New Guidance on Loan Modifications: IRS Finalizes Rules on Issuer's Credit Quality and Provides a Safe Harbor for REITs

Co-authored by Brandon D. Hadley

On January 6, the Internal Revenue Service issued final regulations (T.D. 9513) under U.S. Treasury Department Regulation Section 1.1001-3 clarifying that a change in the issuer’s credit quality between the issue date and the modification date of a debt instrument is not considered in determining the nature of the instrument or property that results from modification of the debt instrument. For example, a decrease in the fair market value of a debt instrument between the issue date and modification date is not taken into account if it is attributable to the deterioration of the obligor’s financial condition and not to a modification of the instrument’s terms. This rule does not apply if the modification includes the substitution of a new obligor or the addition or deletion of a co-obligor.

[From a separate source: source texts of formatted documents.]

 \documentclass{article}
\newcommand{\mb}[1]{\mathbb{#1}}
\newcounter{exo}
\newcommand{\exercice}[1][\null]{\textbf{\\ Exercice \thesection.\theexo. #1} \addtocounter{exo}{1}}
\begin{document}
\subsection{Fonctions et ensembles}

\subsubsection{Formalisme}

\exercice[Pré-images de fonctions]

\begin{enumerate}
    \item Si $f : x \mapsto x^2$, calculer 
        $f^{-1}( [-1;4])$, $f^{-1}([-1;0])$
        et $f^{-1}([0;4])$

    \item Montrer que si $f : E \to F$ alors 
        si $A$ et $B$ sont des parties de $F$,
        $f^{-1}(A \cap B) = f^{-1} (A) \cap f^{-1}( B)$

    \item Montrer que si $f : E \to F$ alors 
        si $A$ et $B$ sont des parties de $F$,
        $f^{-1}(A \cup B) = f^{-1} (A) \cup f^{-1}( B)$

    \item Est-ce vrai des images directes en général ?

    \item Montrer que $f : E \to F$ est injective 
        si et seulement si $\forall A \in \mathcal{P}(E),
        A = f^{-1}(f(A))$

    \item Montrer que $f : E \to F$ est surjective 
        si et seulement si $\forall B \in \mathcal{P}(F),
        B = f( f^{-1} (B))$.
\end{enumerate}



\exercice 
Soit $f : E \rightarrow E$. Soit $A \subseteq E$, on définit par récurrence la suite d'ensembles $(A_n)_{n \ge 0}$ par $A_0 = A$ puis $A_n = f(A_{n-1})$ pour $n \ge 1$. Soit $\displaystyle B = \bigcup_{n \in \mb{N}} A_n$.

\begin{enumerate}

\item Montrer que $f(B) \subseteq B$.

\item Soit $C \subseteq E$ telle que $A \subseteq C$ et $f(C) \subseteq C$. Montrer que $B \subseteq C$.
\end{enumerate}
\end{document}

On January 5, the IRS released Revenue Procedure 2011-16 with respect to modifications of mortgage loans held by a real estate investment trust (REIT). If a mortgage loan modification qualifies for the safe harbor described below, then (1) the REIT is not required to treat it as a new commitment to make or purchase a loan for purposes of ascertaining the loan value of the real property; (2) the modification is not a prohibited transaction; and (3) the IRS will not challenge the REIT’s treatment of a loan as a real estate asset if the REIT computes the loan value using one of the acceptable methods provided by Revenue Procedure 2011-16.

The new safe harbor applies to a mortgage loan modification which (or an interest in which) is held by a REIT if either (1) the modification was occasioned by default, or (2) the modification satisfies both of the following conditions based on all of the facts and circumstances: (A) the REIT or servicer of the pre-modified loan, after a diligent contemporaneous determination of the risk, reasonably believes that there is a significant risk of default of the pre-modified loan upon maturity of the loan or at an earlier date; and (B) the REIT or servicer reasonably believes that the modified loan presents a substantially reduced risk of default, as compared with the pre-modified loan.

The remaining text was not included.